**Aim of the exercise**
Copy out every line of the data that has the word "level" somewhere in it.

*** Records for the task Section Begins ***

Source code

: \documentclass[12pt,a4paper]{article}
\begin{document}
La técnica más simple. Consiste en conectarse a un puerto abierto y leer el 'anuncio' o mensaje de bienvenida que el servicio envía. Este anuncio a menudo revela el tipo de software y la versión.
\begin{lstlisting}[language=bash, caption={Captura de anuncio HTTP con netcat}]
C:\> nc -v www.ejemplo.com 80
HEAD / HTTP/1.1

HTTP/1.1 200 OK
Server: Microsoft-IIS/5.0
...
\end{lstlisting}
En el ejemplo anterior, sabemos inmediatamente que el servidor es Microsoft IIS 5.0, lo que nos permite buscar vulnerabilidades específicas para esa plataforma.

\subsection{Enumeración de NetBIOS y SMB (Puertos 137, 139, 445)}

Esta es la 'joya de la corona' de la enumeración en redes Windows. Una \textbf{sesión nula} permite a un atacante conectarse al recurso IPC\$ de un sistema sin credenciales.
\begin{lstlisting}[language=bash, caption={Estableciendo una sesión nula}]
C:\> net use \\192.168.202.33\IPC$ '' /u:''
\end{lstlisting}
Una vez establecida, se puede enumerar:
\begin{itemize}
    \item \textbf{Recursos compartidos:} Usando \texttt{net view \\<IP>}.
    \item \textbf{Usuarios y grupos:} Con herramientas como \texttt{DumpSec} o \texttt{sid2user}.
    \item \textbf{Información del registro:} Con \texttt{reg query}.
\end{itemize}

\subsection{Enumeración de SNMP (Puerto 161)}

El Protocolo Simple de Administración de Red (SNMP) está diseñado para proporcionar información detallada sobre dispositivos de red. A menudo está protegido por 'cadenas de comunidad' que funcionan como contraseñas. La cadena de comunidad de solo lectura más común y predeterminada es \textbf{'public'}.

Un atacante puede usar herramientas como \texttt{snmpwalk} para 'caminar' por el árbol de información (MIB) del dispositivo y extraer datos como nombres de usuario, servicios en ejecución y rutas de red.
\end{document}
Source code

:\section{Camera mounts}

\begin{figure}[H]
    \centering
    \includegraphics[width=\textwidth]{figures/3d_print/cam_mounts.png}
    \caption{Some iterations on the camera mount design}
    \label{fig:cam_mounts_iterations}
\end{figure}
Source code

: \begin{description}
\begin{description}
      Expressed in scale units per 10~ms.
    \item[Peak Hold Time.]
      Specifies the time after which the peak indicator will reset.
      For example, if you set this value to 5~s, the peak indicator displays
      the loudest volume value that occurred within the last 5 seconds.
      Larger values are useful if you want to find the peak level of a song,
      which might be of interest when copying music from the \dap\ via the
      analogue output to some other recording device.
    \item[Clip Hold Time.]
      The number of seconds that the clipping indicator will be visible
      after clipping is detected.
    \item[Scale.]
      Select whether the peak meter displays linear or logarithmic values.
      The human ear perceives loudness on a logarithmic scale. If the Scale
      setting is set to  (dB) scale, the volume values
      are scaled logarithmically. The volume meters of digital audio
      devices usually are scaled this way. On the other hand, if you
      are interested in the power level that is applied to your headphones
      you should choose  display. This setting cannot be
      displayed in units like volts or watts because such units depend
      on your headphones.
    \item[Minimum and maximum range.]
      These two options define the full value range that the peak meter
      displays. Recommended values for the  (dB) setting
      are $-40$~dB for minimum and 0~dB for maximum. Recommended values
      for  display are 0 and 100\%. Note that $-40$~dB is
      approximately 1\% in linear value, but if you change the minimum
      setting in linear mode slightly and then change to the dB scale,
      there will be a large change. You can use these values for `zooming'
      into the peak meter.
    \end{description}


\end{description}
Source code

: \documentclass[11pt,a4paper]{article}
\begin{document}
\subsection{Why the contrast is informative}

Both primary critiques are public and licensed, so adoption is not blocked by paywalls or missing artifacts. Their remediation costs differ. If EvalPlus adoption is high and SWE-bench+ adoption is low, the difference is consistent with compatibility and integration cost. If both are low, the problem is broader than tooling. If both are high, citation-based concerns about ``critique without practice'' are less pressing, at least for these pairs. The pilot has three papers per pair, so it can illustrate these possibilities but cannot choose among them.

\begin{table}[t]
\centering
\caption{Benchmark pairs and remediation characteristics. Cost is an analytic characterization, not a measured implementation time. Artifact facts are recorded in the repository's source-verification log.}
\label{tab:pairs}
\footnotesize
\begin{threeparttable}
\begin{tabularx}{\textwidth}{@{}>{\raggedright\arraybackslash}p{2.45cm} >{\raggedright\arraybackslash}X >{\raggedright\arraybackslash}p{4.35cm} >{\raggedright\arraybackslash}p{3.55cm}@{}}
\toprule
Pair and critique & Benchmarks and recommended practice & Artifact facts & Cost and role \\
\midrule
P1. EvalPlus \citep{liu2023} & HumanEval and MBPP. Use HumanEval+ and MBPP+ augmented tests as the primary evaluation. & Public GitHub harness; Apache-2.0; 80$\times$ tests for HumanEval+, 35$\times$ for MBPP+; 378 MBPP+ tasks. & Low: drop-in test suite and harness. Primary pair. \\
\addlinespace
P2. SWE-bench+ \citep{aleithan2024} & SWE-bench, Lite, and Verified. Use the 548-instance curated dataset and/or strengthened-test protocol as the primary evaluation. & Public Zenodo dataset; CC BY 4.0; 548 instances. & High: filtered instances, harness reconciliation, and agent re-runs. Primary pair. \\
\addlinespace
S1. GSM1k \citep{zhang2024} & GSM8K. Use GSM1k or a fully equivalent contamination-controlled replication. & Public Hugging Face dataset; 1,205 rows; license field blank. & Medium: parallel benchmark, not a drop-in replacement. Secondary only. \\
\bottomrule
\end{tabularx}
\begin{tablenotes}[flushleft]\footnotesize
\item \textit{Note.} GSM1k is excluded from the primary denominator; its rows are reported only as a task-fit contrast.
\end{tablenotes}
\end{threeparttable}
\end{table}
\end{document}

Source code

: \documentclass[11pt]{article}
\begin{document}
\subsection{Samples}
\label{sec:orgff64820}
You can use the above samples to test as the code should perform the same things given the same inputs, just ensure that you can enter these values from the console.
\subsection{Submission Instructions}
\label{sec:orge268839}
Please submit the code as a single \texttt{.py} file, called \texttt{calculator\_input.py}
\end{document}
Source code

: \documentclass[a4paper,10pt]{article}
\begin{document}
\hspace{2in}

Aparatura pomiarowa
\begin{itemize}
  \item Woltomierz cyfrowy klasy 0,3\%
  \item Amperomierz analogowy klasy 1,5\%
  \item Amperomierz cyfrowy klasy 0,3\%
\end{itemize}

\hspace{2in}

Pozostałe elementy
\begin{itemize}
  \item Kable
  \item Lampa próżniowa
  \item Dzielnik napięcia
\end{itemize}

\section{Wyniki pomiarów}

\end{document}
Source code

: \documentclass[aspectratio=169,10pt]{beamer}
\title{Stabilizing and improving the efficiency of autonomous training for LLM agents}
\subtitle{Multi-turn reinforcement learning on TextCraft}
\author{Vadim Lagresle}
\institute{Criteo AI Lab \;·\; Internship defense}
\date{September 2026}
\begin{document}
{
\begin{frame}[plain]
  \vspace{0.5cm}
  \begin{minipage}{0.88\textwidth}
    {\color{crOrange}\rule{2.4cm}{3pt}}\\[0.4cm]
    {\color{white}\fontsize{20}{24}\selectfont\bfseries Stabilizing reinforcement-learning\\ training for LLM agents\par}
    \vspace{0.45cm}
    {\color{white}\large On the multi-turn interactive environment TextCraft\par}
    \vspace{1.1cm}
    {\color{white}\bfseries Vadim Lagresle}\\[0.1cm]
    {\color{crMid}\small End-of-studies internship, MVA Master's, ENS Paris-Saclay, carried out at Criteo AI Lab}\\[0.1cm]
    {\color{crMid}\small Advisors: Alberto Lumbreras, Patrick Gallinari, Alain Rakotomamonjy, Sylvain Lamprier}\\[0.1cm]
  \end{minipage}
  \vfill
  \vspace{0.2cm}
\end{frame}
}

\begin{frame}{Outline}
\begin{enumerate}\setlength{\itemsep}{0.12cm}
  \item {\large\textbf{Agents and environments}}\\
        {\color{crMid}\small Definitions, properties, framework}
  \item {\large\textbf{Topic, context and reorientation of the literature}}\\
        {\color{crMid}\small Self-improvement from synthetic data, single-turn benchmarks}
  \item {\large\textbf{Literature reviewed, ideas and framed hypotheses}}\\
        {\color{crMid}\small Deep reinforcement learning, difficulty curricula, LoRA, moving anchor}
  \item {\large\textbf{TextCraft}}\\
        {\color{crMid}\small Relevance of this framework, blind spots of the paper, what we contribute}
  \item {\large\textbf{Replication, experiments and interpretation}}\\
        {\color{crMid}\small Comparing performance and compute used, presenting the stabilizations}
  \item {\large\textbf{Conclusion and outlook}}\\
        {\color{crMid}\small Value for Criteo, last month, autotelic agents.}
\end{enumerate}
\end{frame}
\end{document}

*** Records for the task Section Ends ***

**Solution to the exercise**
      Larger values are useful if you want to find the peak level of a song,
      are interested in the power level that is applied to your headphones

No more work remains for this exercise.